South Africa is a nation starkly divided along economic lines. Expensive sports cars glide through Johannesburg’s potholed streets as crammed Toyota minibuses sputter along beside them. Half of the population lives below the poverty line. Some newspapers warned that the conflict could snowball, and others criticized top leaders for not showing sufficient leadership.

South Africa’s president, Jacob Zuma, has called for a week of mourning. The mining company has also relented on its initial stance, in which they gave striking workers a choice: Return to work or be fired. Workers said they plan to regroup. One protestor, who identified himself only as Siphiwo, told The Root that he and his colleagues would not back down.
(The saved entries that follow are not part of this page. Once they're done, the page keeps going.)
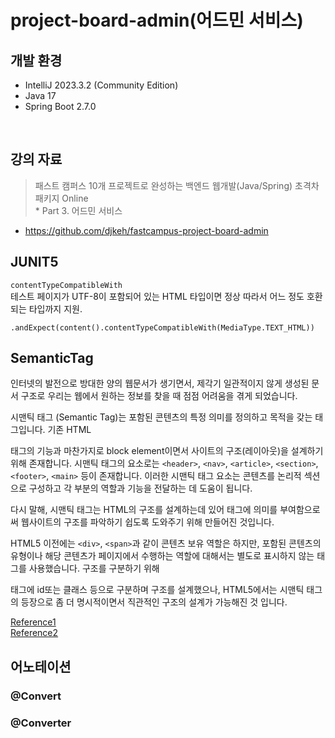 # project-board-admin(어드민 서비스)
## 개발 환경
* IntelliJ 2023.3.2 (Community Edition)
* Java 17
* Spring Boot 2.7.0

<br/>

## 강의 자료
> 패스트 캠퍼스 10개 프로젝트로 완성하는 백엔드 웹개발(Java/Spring) 초격차 패키지 Online
<br>* Part 3. 어드민 서비스

* https://github.com/djkeh/fastcampus-project-board-admin


## JUNIT5

``contentTypeCompatibleWith``  
테스트 페이지가 UTF-8이 포함되어 있는 HTML 타입이면 정상 따라서 어느 정도 호환 되는 타입까지 지원. 
```
.andExpect(content().contentTypeCompatibleWith(MediaType.TEXT_HTML))
```

## SemanticTag
인터넷의 발전으로 방대한 양의 웹문서가 생기면서, 제각기 일관적이지 않게 생성된 문서 구조로 우리는 웹에서 원하는 정보를 찾을 때 점점 어려움을 겪게 되었습니다.

시맨틱 태그 (Semantic Tag)는 포함된 콘텐츠의 특정 의미를 정의하고 목적을 갖는 태그입니다. 기존 HTML <div> 태그의 기능과 마찬가지로 block element이면서 사이트의 구조(레이아웃)을 설계하기 위해 존재합니다. 시맨틱 태그의 요소로는 `<header>`, `<nav>`, `<article>`, `<section>`, `<footer>`, `<main>` 등이 존재합니다. 이러한 시맨틱 태그 요소는 콘텐츠를 논리적 섹션으로 구성하고 각 부분의 역할과 기능을 전달하는 데 도움이 됩니다.

다시 말해, 시맨틱 태그는 HTML의 구조를 설계하는데 있어 태그에 의미를 부여함으로써 웹사이트의 구조를 파악하기 쉽도록 도와주기 위해 만들어진 것입니다.

HTML5 이전에는 `<div>`, `<span>`과 같이 콘텐츠 보유 역할은 하지만, 포함된 콘텐츠의 유형이나 해당 콘텐츠가 페이지에서 수행하는 역할에 대해서는 별도로 표시하지 않는 태그를 사용했습니다. 구조를 구분하기 위해 <div> 태그에 id또는 클래스 등으로 구분하며 구조를 설계했으나, HTML5에서는 시맨틱 태그의 등장으로 좀 더 명시적이면서 직관적인 구조의 설계가 가능해진 것 입니다.


[Reference1](https://www.w3schools.com/html/html5_semantic_elements.asp)  
[Reference2](https://seo.tbwakorea.com/blog/what-is-semantic-tag/)

## 어노테이션

### @Convert

### @Converter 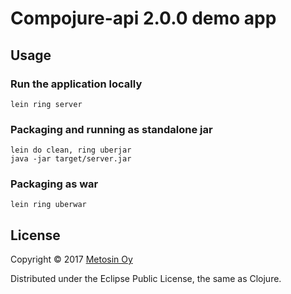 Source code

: # Compojure-api 2.0.0 demo app

## Usage

### Run the application locally

`lein ring server`

### Packaging and running as standalone jar

```
lein do clean, ring uberjar
java -jar target/server.jar
```

### Packaging as war

`lein ring uberwar`

## License

Copyright © 2017 [Metosin Oy](http://www.metosin.fi)

Distributed under the Eclipse Public License, the same as Clojure.
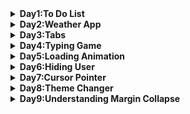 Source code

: <details>
 <summary><b>Day1:To Do List</b></summary>
 
  - **Basic DOM manipulation**
    - createElement
    - removeChild
    - appendChild
  - **Using Forms**
    - When a form is submitted, the page will re-render. To stop this from happening, call `event.preventDefault()` in the event handler.
</details>

<details>
  <summary><b>Day2:Weather App</b></summary>

- **fetching Open Weather API**
  - [API DOC](https://openweathermap.org/current)
- **Geolocation API**
  - ```
    navigator.geolocation.getCurrentPosition((position) => {
    let lat = position.coords.latitude;
    let lon = position.coords.longitude;
    })
    ```
- **Basic DOM manipulation**
  - firstChild

</details>

<details>
  <summary><b>Day3:Tabs</b></summary>

- **Basic DOM manipulation**
  - querySelectorAll
- **this keyword in HTML**
  - `this` in html will pass the element itself as an argument to the function.
- **CSS keframes** - animating your css. - call this in css class.
</details>

<details>
  <summary><b>Day4:Typing Game</b></summary>

- **event Handler**
  - use onkey up to see the whole change, on key down will print previous change.
- **Built in Javascript async Function** - setInterval - setTimeout
</details>

<details>
  <summary><b>Day5:Loading Animation</b></summary>
    
   - **CSS keyframes**
     - using keyframes to animate the loading bar.
     - in keyframe, we change the width.
     - adding this to style that deals with color.
</details>

<details>
  <summary><b>Day6:Hiding User</b></summary>
    
   - **CSS keyframes**
     - using keyframes to animate the the profile card.
  - **event Handler**
    - ```btn.addEventListener("click")```
    - yet another way to add event listener. 
    - this is different than passing the function straight to the element. 
  - **adding css straight from javascript**
    - ```profileCard.style.animation = ""```
  - **using font awesome**
    - official font-awesome [Docs]("https://fontawesome.com/")

</details>

<details>
  <summary><b>Day7:Cursor Pointer</b></summary>
    
 - **Using grid in CSS**
    - make separate grid container and grid item. 
    - Docs can be found [here]("https://www.w3schools.com/css/css_grid_item.asp)

- **Javascript Logic** 
    - Incorrect `508 < e.screenX < 1006` - Correct `508 < e.screenX && e.screenX < 1006`

- **Finding mouse pointer position**
  - `document.addEventListener("mousemove"`

</details>

<details>
  <summary><b>Day8:Theme Changer</b></summary>
  
 - **Nothing new but interesting project**

</details>

<details>
 <summary><b>Day9:Understanding Margin Collapse</b></summary>
 
  - **CSS basic --> Margin Collapse** 
    - 
</details> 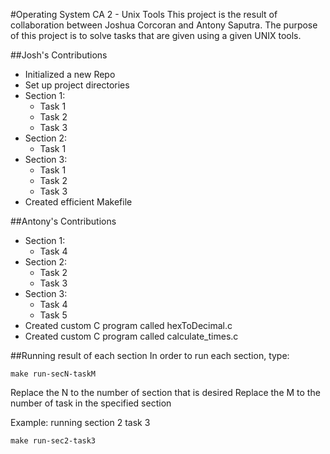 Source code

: #Operating System CA 2 - Unix Tools
This project is the result of collaboration between Joshua Corcoran and Antony Saputra.
The purpose of this project is to solve tasks that are given using a given UNIX tools.

##Josh's Contributions
* Initialized a new Repo
* Set up project directories
* Section 1:
	- Task 1
	- Task 2
	- Task 3
* Section 2:
	- Task 1
* Section 3:
	- Task 1
	- Task 2
	- Task 3
* Created efficient Makefile

##Antony's Contributions
* Section 1:
	- Task 4
* Section 2:
	- Task 2
	- Task 3
* Section 3:
	- Task 4
	- Task 5
* Created custom C program called hexToDecimal.c
* Created custom C program called calculate_times.c

##Running result of each section
In order to run each section, type:

```
make run-secN-taskM
```
Replace the N to the number of section that is desired
Replace the M to the number of task in the specified section

Example: running section 2 task 3

```
make run-sec2-task3
```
Some residents of Wonderkop, a nearby town that lies in the shadow of the mine, said they’re struggling to understand what happened. One miner, who asked to only be identified by his first name, Thabo, said he was still traumatized because four or five of his friends were shot.

Many residents still didn’t know days later where their friends and relatives were — dead, in the hospital or among the more than 250 people arrested and facing charges ranging from destruction of property to murder. Daniel Modisenyane, 54, said he was “shocked” by the violence. He also said he believes police misconstrued miners’ rudimentary weapons as more of a threat than they were.

“Culturally speaking, some of us, you have various language groups and you have various ethnic groups, other cultures, they hold their knobkerrie, their [stick], whatever, like what is happening in [Afghanistan],” he told The Root. “In [Afghanistan], people are carrying long guns, you know, that is cultural. When something comes, well, you cannot be empty-handed, as you know. Not that I condone what has happened.”